Baca, Ana 1967–
Baca, Ana 1967–
Author. Also works in public relations, marketing, and communications. Presenter at workshops at National Hispanic Cultural Center and writer's conferences.
New Mexico Book Award for Best Historical Novel, 2007, for Mama Fela's Girls.
Benito's Bizcochitos, translation by Julia Mercedes, illustrated by Anthony Accardo, Piñata Books (Houston, TX), 1999.
Chiles for Benito/Chiles para Benito, illustrated by Anthony Accardo, translation by José Juan Colin, Piñata Books (Houston, TX), 2003.
Mama Fela's Girls (novel), University of New Mexico Press (Albuquerque, NM), 2006.
Benito's Sopaipillas/Las sopaipillas de Benito, illustrated by Anthony Accardo, translation by Carolina Villarroel, Piñata Books (Houston, TX), 2006.
New Mexico writer Ana Baca started her writing career by locking up her thoughts in a bright red daily diary, but she turned those thoughts outward in her early twenties, realizing that writing was a way to preserve her family stories and her Hispanic heritage. In addition to creating several bilingual children's books that bring to life the customs of her ancestors, she also weaves the stories told by her own mother into the award-winning novel Mama Fela's Girls.
In Benito's Bizcochitos, Chiles for Benito/Chiles para Benito, and Benito's Sopaipillas/Las sopaipillas de Benito, Baca bases her stories on traditional folk tales and frames these stories in tales that a youngster is told by her grandmother. For example, Chiles for Benito finds the family stringing red chiles into ristras. When Cristina questions the history of the tradition, she is told an adaptated version of "Jack and the Beanstalk" in which a young boy trades his cow for a packet of magic seeds with problematic but ultimately happy results. The small red pepper that ultimately sprouts from the seeds adds a wonderful spice to meals. Benito's Sopaipillas features another porquois tale as young Benito learns a magical way to cause the rains to fall—throwing small balls of dough into the sky—and creates a wonderful puffy bread treat in the process. According to a Kirkus Reviews writer, "the very foolishness" of Baca's story in Benito's Sopaipillas "will likely charm" readers, and Baca's bilingual story in Chiles for Benito "reads aloud well" and is "as good in Spanish as it is in English," according to School Library Journal contributor Ann Welton. Noting that Baca includes a tasty recipe in Benito's Sopaipillas, Susan E. Murray in School Library Journal concluded that the family-centered story "would work nicely … as part of a unit on folktales, cooking, or Mexico, or just as an excuse to make delicious sopaipillas."

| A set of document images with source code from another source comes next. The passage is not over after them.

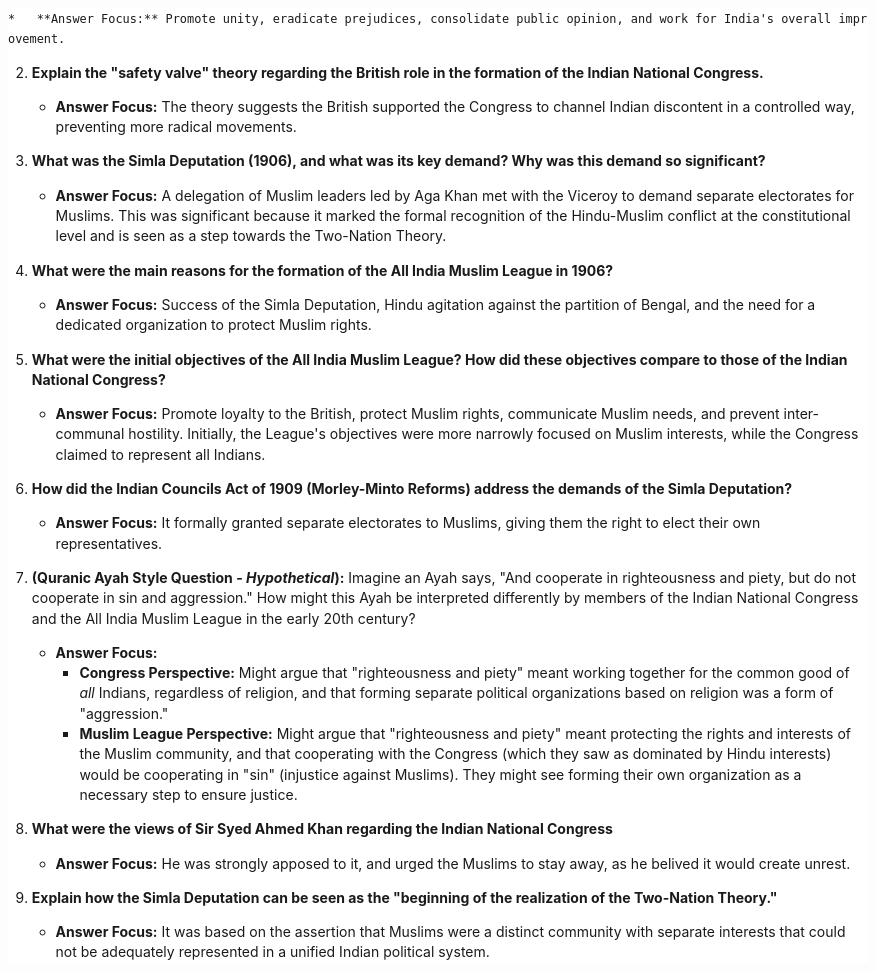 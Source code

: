     *   **Answer Focus:** Promote unity, eradicate prejudices, consolidate public opinion, and work for India's overall improvement.

2.  **Explain the "safety valve" theory regarding the British role in the formation of the Indian National Congress.**

    *   **Answer Focus:** The theory suggests the British supported the Congress to channel Indian discontent in a controlled way, preventing more radical movements.

3.  **What was the Simla Deputation (1906), and what was its key demand? Why was this demand so significant?**

    *   **Answer Focus:** A delegation of Muslim leaders led by Aga Khan met with the Viceroy to demand separate electorates for Muslims. This was significant because it marked the formal recognition of the Hindu-Muslim conflict at the constitutional level and is seen as a step towards the Two-Nation Theory.

4.  **What were the main reasons for the formation of the All India Muslim League in 1906?**

    *   **Answer Focus:** Success of the Simla Deputation, Hindu agitation against the partition of Bengal, and the need for a dedicated organization to protect Muslim rights.

5.  **What were the initial objectives of the All India Muslim League? How did these objectives compare to those of the Indian National Congress?**

    *   **Answer Focus:** Promote loyalty to the British, protect Muslim rights, communicate Muslim needs, and prevent inter-communal hostility. Initially, the League's objectives were more narrowly focused on Muslim interests, while the Congress claimed to represent all Indians.

6.  **How did the Indian Councils Act of 1909 (Morley-Minto Reforms) address the demands of the Simla Deputation?**

    *   **Answer Focus:** It formally granted separate electorates to Muslims, giving them the right to elect their own representatives.

7.  **(Quranic Ayah Style Question - *Hypothetical*):** Imagine an Ayah says, "And cooperate in righteousness and piety, but do not cooperate in sin and aggression." How might this Ayah be interpreted differently by members of the Indian National Congress and the All India Muslim League in the early 20th century?

    *   **Answer Focus:**
        *   **Congress Perspective:** Might argue that "righteousness and piety" meant working together for the common good of *all* Indians, regardless of religion, and that forming separate political organizations based on religion was a form of "aggression."
        *   **Muslim League Perspective:** Might argue that "righteousness and piety" meant protecting the rights and interests of the Muslim community, and that cooperating with the Congress (which they saw as dominated by Hindu interests) would be cooperating in "sin" (injustice against Muslims). They might see forming their own organization as a necessary step to ensure justice.

8.  **What were the views of Sir Syed Ahmed Khan regarding the Indian National Congress**

    *   **Answer Focus:** He was strongly apposed to it, and urged the Muslims to stay away, as he belived it would create unrest.

9.  **Explain how the Simla Deputation can be seen as the "beginning of the realization of the Two-Nation Theory."**

    *   **Answer Focus:** It was based on the assertion that Muslims were a distinct community with separate interests that could not be adequately represented in a unified Indian political system.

Set in northeastern New Mexico during the economic depression of the 1930s, Mama Fela's Girls depicts three generations of women in the Romero family. Mama Fela, the oldest woman in the multigenerational family, is a seamstress who has dedicated her life to her family. Cipriana, the woman's six-year-old granddaughter and constant companion, spends much of her time with Mama Fela while watching her own mother, Gra-
ciela, attempt to juggle a full-time teaching job with her roles as a wife and mother. Graciela's sister-in-law, Cita, faces different challenges as she cares for family, friends, and neighbors while putting aside her own career aspirations. In her novel, Baca weaves the voices of all four characters—Cipriana, Graciela, Cita, and Mama Fela—as they deal with the joys and frustrations of life in small-town New Mexico.

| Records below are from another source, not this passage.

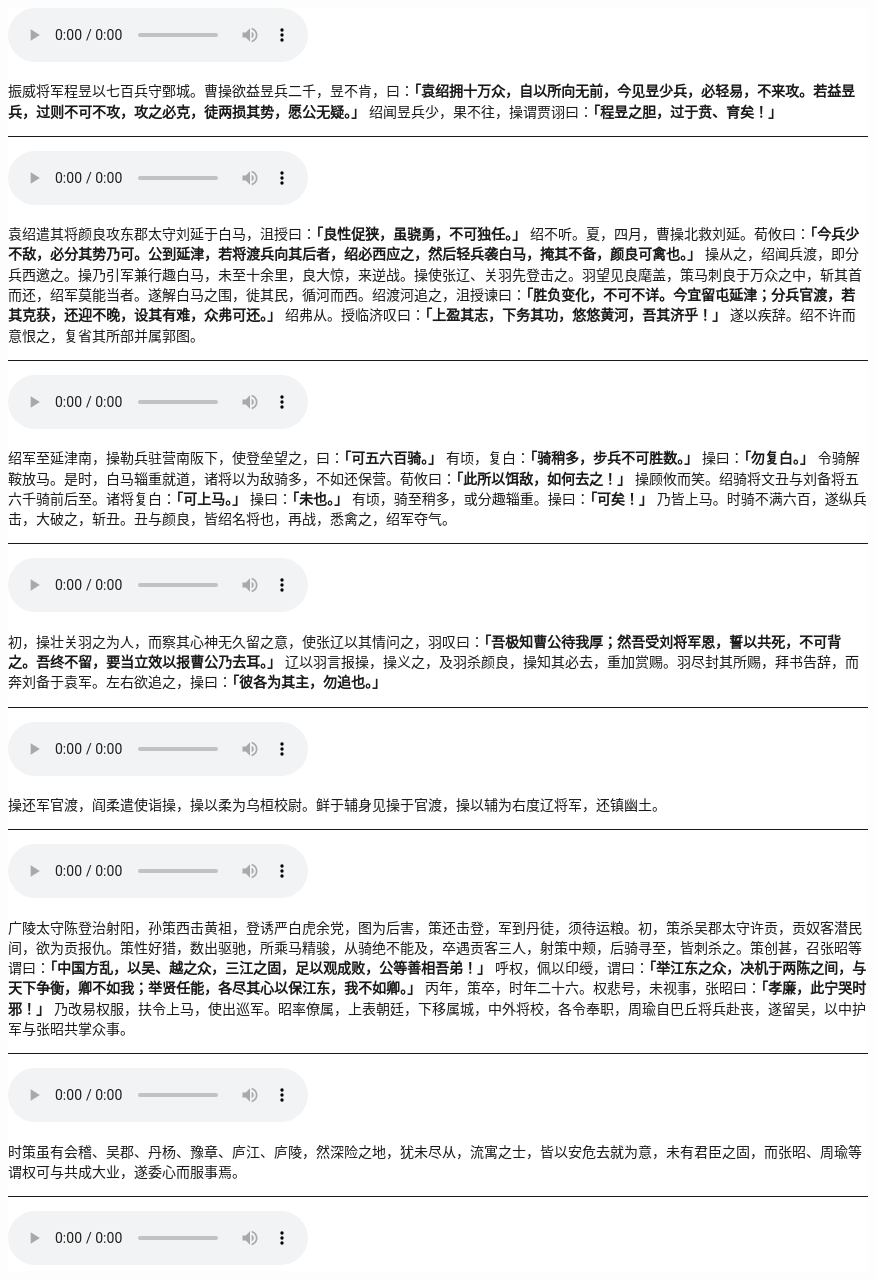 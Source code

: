 
![](assets/audios/063/29.mp3)

振威将军程昱以七百兵守鄄城。曹操欲益昱兵二千，昱不肯，曰：__「袁绍拥十万众，自以所向无前，今见昱少兵，必轻易，不来攻。若益昱兵，过则不可不攻，攻之必克，徒两损其势，愿公无疑。」__ 绍闻昱兵少，果不往，操谓贾诩曰：__「程昱之胆，过于贲、育矣！」__ 

---

![](assets/audios/063/30.mp3)

袁绍遣其将颜良攻东郡太守刘延于白马，沮授曰：__「良性促狭，虽骁勇，不可独任。」__ 绍不听。夏，四月，曹操北救刘延。荀攸曰：__「今兵少不敌，必分其势乃可。公到延津，若将渡兵向其后者，绍必西应之，然后轻兵袭白马，掩其不备，颜良可禽也。」__ 操从之，绍闻兵渡，即分兵西邀之。操乃引军兼行趣白马，未至十余里，良大惊，来逆战。操使张辽、关羽先登击之。羽望见良麾盖，策马刺良于万众之中，斩其首而还，绍军莫能当者。遂解白马之围，徙其民，循河而西。绍渡河追之，沮授谏曰：__「胜负变化，不可不详。今宜留屯延津；分兵官渡，若其克获，还迎不晚，设其有难，众弗可还。」__ 绍弗从。授临济叹曰：__「上盈其志，下务其功，悠悠黄河，吾其济乎！」__ 遂以疾辞。绍不许而意恨之，复省其所部并属郭图。

---

![](assets/audios/063/31.mp3)

绍军至延津南，操勒兵驻营南阪下，使登垒望之，曰：__「可五六百骑。」__ 有顷，复白：__「骑稍多，步兵不可胜数。」__ 操曰：__「勿复白。」__ 令骑解鞍放马。是时，白马辎重就道，诸将以为敌骑多，不如还保营。荀攸曰：__「此所以饵敌，如何去之！」__ 操顾攸而笑。绍骑将文丑与刘备将五六千骑前后至。诸将复白：__「可上马。」__ 操曰：__「未也。」__ 有顷，骑至稍多，或分趣辎重。操曰：__「可矣！」__ 乃皆上马。时骑不满六百，遂纵兵击，大破之，斩丑。丑与颜良，皆绍名将也，再战，悉禽之，绍军夺气。

---

![](assets/audios/063/32.mp3)

初，操壮关羽之为人，而察其心神无久留之意，使张辽以其情问之，羽叹曰：__「吾极知曹公待我厚；然吾受刘将军恩，誓以共死，不可背之。吾终不留，要当立效以报曹公乃去耳。」__ 辽以羽言报操，操义之，及羽杀颜良，操知其必去，重加赏赐。羽尽封其所赐，拜书告辞，而奔刘备于袁军。左右欲追之，操曰：__「彼各为其主，勿追也。」__ 

---

![](assets/audios/063/33.mp3)

操还军官渡，阎柔遣使诣操，操以柔为乌桓校尉。鲜于辅身见操于官渡，操以辅为右度辽将军，还镇幽土。

---

![](assets/audios/063/34.mp3)

广陵太守陈登治射阳，孙策西击黄祖，登诱严白虎余党，图为后害，策还击登，军到丹徒，须待运粮。初，策杀吴郡太守许贡，贡奴客潜民间，欲为贡报仇。策性好猎，数出驱驰，所乘马精骏，从骑绝不能及，卒遇贡客三人，射策中颊，后骑寻至，皆刺杀之。策创甚，召张昭等谓曰：__「中国方乱，以吴、越之众，三江之固，足以观成败，公等善相吾弟！」__ 呼权，佩以印绶，谓曰：__「举江东之众，决机于两陈之间，与天下争衡，卿不如我；举贤任能，各尽其心以保江东，我不如卿。」__ 丙年，策卒，时年二十六。权悲号，未视事，张昭曰：__「孝廉，此宁哭时邪！」__ 乃改易权服，扶令上马，使出巡军。昭率僚属，上表朝廷，下移属城，中外将校，各令奉职，周瑜自巴丘将兵赴丧，遂留吴，以中护军与张昭共掌众事。

---

![](assets/audios/063/35.mp3)

时策虽有会稽、吴郡、丹杨、豫章、庐江、庐陵，然深险之地，犹未尽从，流寓之士，皆以安危去就为意，未有君臣之固，而张昭、周瑜等谓权可与共成大业，遂委心而服事焉。

---

![](assets/audios/063/36.mp3)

Writing in Historical Novels Review, Susan Higginbotham noted that in Mama Fela's Girls "Baca excels at presenting both the conflict and the tightly knit family that gives rise to it." The novel was "strongly recommended to anyone interested in multicultural relations, … Chicana literature, or an anthropological history of the people of New Mexico" by Southwestern American Literature critic Bradford K. Wible. Writing in Hispanic Outlook, Cecilia Rodriguez Milanes noted of Mama Fela's Girls that "students from any culture will appreciate the conflicts between parents and children and identify with young Cipriana's fears, Cita's dreams and Graciela's love."
Biographical and Critical Sources
Booklist, December 15, 2003, Julie Kline, review of Chiles for Benito/Chiles para Benito, p. 752.

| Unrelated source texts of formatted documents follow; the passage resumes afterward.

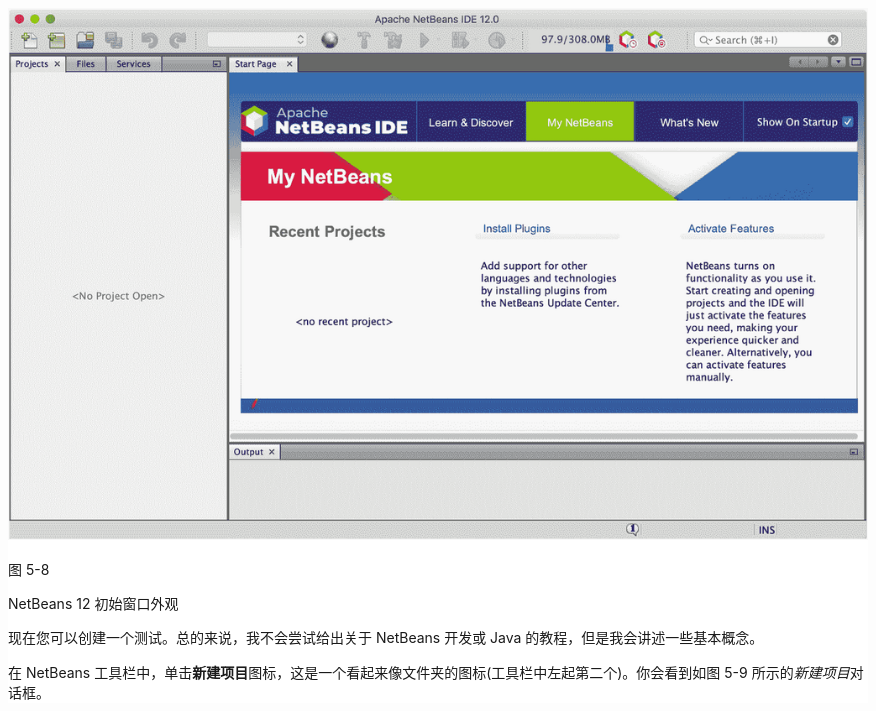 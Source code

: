![img/506025_1_En_5_Fig8_HTML.png](img/506025_1_En_5_Fig8_HTML.png)

图 5-8

NetBeans 12 初始窗口外观

现在您可以创建一个测试。总的来说，我不会尝试给出关于 NetBeans 开发或 Java 的教程，但是我会讲述一些基本概念。

在 NetBeans 工具栏中，单击**新建项目**图标，这是一个看起来像文件夹的图标(工具栏中左起第二个)。你会看到如图 5-9 所示的*新建项目*对话框。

Hispanic Outlook, January 28, 2008, Cecilia Rodriguez Milanes, review of Mama Fela's Girls.
Historical Novels Review, February 2007, Susan Higginbotham, review of Mama Fela's Girls.
Kirkus Reviews, October 15, 2003, review of Chiles for Benito/Chiles para Benito, p. 1268; April 1, 2007, review of Benito's Sopaipillas/Las sopaipillas de Benito.
School Library Journal, December, 2003, Ann Welton, review of Chiles for Benito/Chiles para Benito, p. 142; July, 2007, Susan E. Murray, review of Benito's Sopaipillas/La sopaipillas de Benito, p. 66.
Southwestern American Literature, fall, 2007, Bradford K. Wible, review of Mama Fela's Girls, pp. 101-102.